The CommandBuilder object was designed to do this for you! I think this object is probably one of the most underused tools in the Dot Net database programmers tool belt. Most books do not seem to discuss it for some reason, or if they do they don't explain WHY you would use it so novice programmers skip it.

The CommandBuilder object was built to automate the tedious and error prone task of writing manual INSERT / UPDATE / DELETE statements. You could do all of these by hand, but then every time the schema of your database changed you would have to remember to edit all these commands also. Using the CommandBuilder can save you from this task.

Look in the NUnit tests for example usage of the CommandBuilder object.


Ordering can sometimes be important! Take this example with AutoIncrementSeed and Step entries on a DataSet.
The use of these in the incorrect order can lead to a very subtle bug that we spent a few days tracking down with a customer. I could not believe the subtlety of the bug so I felt a strong need to document this for others to hopefully find.

AutoIncrement information from MSDN

This is from that article in case the link does not work.

When modifying the AutoIncrement* properties of a column after the table has been filled, it is important to set the AutoIncrementStep first, before the AutoIncrementSeed. This is because the effect of setting the AutoIncrementSeed changes based on the value of AutoIncrementStep.

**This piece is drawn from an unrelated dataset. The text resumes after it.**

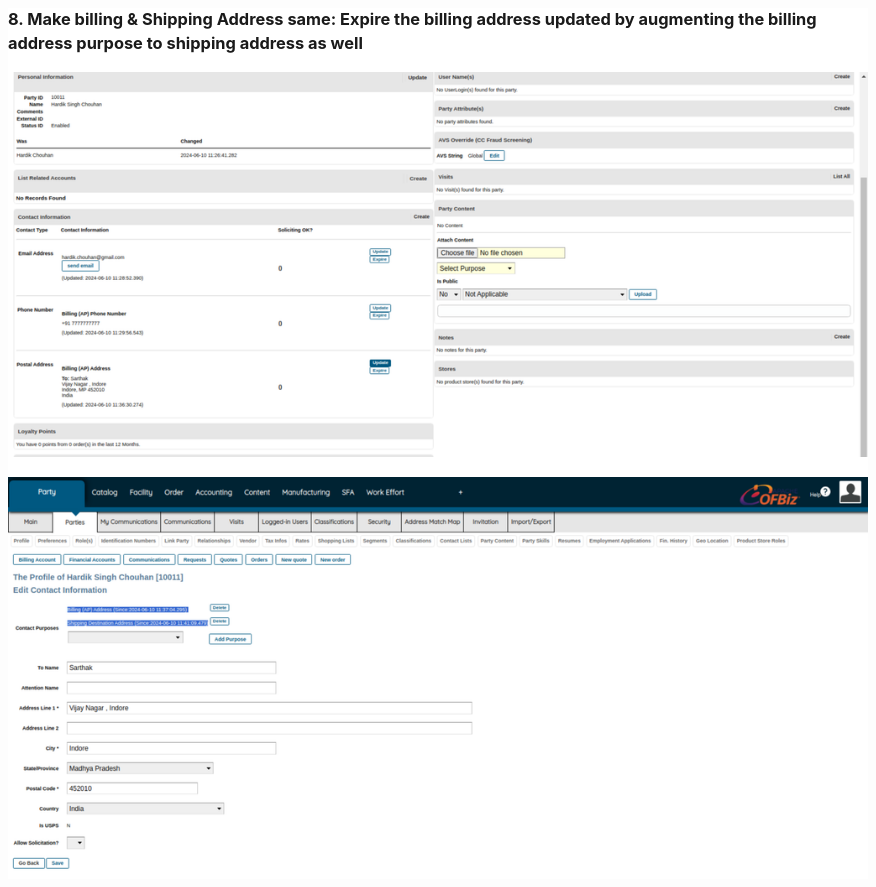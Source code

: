 ### 8. Make billing & Shipping Address same: Expire the billing address updated by augmenting the billing address purpose to shipping address as well
![Step 2-8](Images/A2S8.png)

![Step 2-8](Images/A2S8-2.png)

For example, a common pattern is to set AutoIncrementSeed and AutoIncrementStep to -1, so that there is no chance of new rows conflicting with existing rows. However, if you set the AutoIncrementSeed first, and then the AutoIncrementStep, the value of AutoIncrementSeed is ignored. This is the progression that illustrates the problem:

  1. The table is created during a call to DbAdapter.Fill. At this point, the AutoIncrementSeed is 0 and the AutoIncrementStep is 1.
  2. As rows are added to the table during the fill, the value of an internal variable called autoIncrementCurrent is incremented so that it is always at least 1 greater than the greatest existing value in the column.
  3. AutoIncrementSeed is set to -1. At this point, the column compares the new value of AutoIncrementSeed to the value of autoIncrementCurrent. Since autoIncrementCurrent is greater than AutoIncrementSeed, AND AutoIncrementStep is greater than 0, the column assumes that the generated values have already passed the seed value, and so it does NOT reset autoIncrementCurrent.
  4. AutoIncrementStep is set to -1.
  5. A new row is inserted. The value of the identity column is set to autoIncrementCurrent + AutoIncrementStep, which will be equal to the greatest value currently in the table, causing a constraint violation.

By setting the AutoIncrementStep to -1 first, when the AutoIncrementSeed is set, the column sees that the new seed value is "farther along" (i.e. more negative) than autoIncrementCurrent, and so it resets autoIncrementCurrent to the new value of AutoIncrementSeed.